● **Description of the task**
If a line in the material below has the word "function", copy it.

● **Provided data**

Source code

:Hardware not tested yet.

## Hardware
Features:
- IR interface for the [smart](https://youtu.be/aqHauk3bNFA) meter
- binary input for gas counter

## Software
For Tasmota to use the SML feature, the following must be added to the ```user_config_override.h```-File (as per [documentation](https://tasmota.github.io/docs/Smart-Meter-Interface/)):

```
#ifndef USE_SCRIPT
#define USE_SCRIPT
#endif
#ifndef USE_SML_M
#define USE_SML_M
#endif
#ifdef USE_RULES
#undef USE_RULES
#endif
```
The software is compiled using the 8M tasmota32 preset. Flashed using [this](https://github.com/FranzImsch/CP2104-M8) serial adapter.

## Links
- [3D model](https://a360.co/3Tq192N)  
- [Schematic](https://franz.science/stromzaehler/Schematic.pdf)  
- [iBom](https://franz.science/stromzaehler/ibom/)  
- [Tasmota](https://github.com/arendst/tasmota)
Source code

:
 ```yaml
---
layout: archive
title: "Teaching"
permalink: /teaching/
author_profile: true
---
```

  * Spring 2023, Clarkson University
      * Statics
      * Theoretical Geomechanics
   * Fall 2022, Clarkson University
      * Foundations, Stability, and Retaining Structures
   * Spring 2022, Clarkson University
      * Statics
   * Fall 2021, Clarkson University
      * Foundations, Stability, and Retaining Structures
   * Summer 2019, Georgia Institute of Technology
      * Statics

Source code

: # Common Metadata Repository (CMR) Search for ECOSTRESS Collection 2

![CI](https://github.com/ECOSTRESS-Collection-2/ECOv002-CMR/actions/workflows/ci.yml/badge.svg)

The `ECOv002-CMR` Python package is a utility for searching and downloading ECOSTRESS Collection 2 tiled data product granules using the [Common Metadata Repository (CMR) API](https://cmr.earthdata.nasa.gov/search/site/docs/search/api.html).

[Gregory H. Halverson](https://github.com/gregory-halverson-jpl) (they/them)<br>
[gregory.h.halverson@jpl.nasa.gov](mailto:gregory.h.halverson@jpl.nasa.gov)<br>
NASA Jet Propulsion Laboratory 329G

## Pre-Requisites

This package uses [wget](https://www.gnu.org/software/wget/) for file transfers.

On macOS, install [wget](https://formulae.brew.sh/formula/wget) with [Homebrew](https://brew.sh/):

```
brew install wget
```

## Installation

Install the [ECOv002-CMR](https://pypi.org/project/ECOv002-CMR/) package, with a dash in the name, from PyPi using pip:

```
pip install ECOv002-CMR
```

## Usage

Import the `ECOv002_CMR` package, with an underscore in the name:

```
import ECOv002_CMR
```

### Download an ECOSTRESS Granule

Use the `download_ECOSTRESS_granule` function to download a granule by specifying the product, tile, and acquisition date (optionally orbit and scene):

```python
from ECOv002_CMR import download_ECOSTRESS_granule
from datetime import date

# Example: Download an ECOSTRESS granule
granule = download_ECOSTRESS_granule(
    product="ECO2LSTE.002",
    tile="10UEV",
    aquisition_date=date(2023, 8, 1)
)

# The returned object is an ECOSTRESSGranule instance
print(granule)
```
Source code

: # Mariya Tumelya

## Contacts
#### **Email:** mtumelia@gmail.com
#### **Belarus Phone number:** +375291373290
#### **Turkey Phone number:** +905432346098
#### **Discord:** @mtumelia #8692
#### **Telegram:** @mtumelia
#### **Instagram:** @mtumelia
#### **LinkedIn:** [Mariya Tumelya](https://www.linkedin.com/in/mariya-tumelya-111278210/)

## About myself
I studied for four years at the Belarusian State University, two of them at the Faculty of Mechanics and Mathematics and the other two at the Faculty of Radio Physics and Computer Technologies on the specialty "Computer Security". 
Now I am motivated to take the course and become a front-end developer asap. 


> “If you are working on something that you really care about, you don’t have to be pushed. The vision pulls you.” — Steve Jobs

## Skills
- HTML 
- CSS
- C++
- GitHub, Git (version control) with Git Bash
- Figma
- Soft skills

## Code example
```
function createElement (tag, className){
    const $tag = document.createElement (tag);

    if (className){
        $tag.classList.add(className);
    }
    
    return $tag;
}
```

● **Worked solution**
Use the `download_ECOSTRESS_granule` function to download a granule by specifying the product, tile, and acquisition date (optionally orbit and scene):
function createElement (tag, className){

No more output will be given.